We have implemented reproducible builds for most of our projects (see the exceptions below).

Goals

A developer should be able to build Debian and RPM packages and get bit-for-bit identical results as another developer. This is primarily done at release time, to verify the packages were not altered in some way.

We also want third-parties to be able to take our code and reproduce the output to verify we are building from what we’ve published and not e.g. inserting secret backdoors.

We expect that any reproduction attempts will be done near the time of the release (on the scale of months). While we are supportive of efforts to reproducibly rebuild packages from years ago, we are not explicitly guaranteeing that.

Build environment

Our primary strategy for having reproducible builds is using a containerized build environment (docker or podman). By using containers, we ensure the build environment is:

  • clean: no manual modifications have been made to it (aside from what is specified in a Dockerfile or equivalent)

  • minimalist: only essential packages and build requirements are installed.
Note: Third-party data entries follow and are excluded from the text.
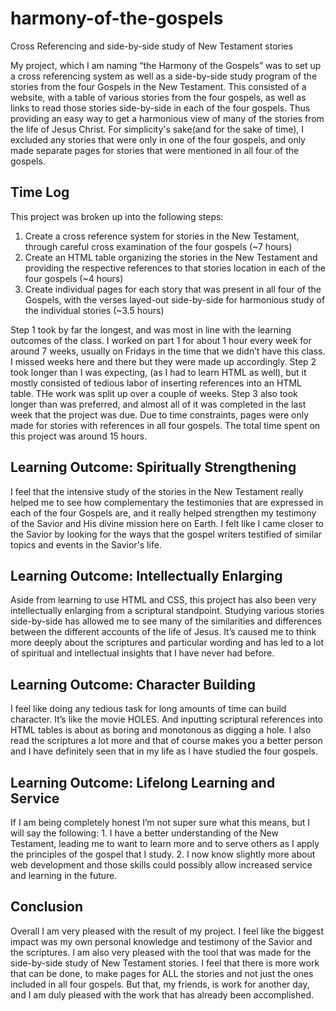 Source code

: # harmony-of-the-gospels
Cross Referencing and side-by-side study of New Testament stories

My project, which I am naming “the Harmony of the Gospels” was to set up a cross referencing system as well as a side-by-side study program of the stories from the four Gospels in the New Testament. This consisted of a website, with a table of various stories from the four gospels, as well as links to read those stories side-by-side in each of the four gospels. Thus providing an easy way to get a harmonious view of many of the stories from the life of Jesus Christ. For simplicity's sake(and for the sake of time), I excluded any stories that were only in one of the four gospels, and only made separate pages for stories that were mentioned in all four of the gospels. 
## Time Log
This project was broken up into the following steps:
  1. Create a cross reference system for stories in the New Testament, through careful cross examination of the four gospels (~7 hours)
  2. Create an HTML table organizing the stories in the New Testament and providing the respective references to that stories location in each of the four gospels (~4 hours)
  3. Create individual pages for each story that was present in all four of the Gospels, with the verses layed-out side-by-side for harmonious study of the individual stories (~3.5 hours)

Step 1 took by far the longest, and was most in line with the learning outcomes of the class. I worked on part 1 for about 1 hour every week for around 7 weeks, usually on Fridays in the time that we didn’t have this class. I missed weeks here and there but they were made up accordingly. Step 2 took longer than I was expecting, (as I had to learn HTML as well), but it mostly consisted of tedious labor of inserting references into an HTML table. THe work was split up over a couple of weeks. Step 3 also took longer than was preferred, and almost all of it was completed in the last week that the project was due. Due to time constraints, pages were only made for stories with references in all four gospels. The total time spent on this project was around 15 hours.
## Learning Outcome: Spiritually Strengthening
I feel that the intensive study of the stories in the New Testament really helped me to see how complementary the testimonies that are expressed in each of the four Gospels are, and it really helped strengthen my testimony of the Savior and His divine mission here on Earth. I felt like I came closer to the Savior by looking for the ways that the gospel writers testified of similar topics and events in the Savior's life.
## Learning Outcome: Intellectually Enlarging
Aside from learning to use HTML and CSS, this project has also been very intellectually enlarging from a scriptural standpoint. Studying various stories side-by-side has allowed me to see many of the similarities and differences between the different accounts of the life of Jesus. It’s caused me to think more deeply about the scriptures and particular wording and has led to a lot of spiritual and intellectual insights that I have never had before.
## Learning Outcome: Character Building
I feel like doing any tedious task for long amounts of time can build character. It’s like the movie HOLES. And inputting scriptural references into HTML tables is about as boring and monotonous as digging a hole. I also read the scriptures a lot more and that of course makes you a better person and I have definitely seen that in my life as I have studied the four gospels. 
## Learning Outcome: Lifelong Learning and Service
If I am being completely honest I’m not super sure what this means, but I will say the following: 1. I have a better understanding of the New Testament, leading me to want to learn more and to serve others as I apply the principles of the gospel that I study. 2. I now know slightly more about web development and those skills could possibly allow increased service and learning in the future. 
## Conclusion
Overall I am very pleased with the result of my project. I feel like the biggest impact was my own personal knowledge and testimony of the Savior and the scriptures. I am also very pleased with the tool that was made for the side-by-side study of New Testament stories. I feel that there is more work that can be done, to make pages for ALL the stories and not just the ones included in all four gospels. But that, my friends, is work for another day, and I am duly pleased with the work that has already been accomplished.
  • up to date: all installed packages should be up to date and we should be able to verify this

  • repeatable: it should be straightforward for another developer to set up an identical environment

Build metadata

We publish all the build metadata available to us, so that others have as much information as possible when attempting to reproduce our builds. See build metadata for more details.

Reproducible wheels

Python packages with C or other native dependencies are often not reproducible because the build process happens in a randomized temporary directory, which is then captured in the .so. We build wheels ourselves in a fixed path to ensure they’re reproducible, see securedrop-builder for more details.

Not reproducible

Currently the securedrop-app-code package (issue #5901) and our Linux kernel builds (issue #3) are not reproducible.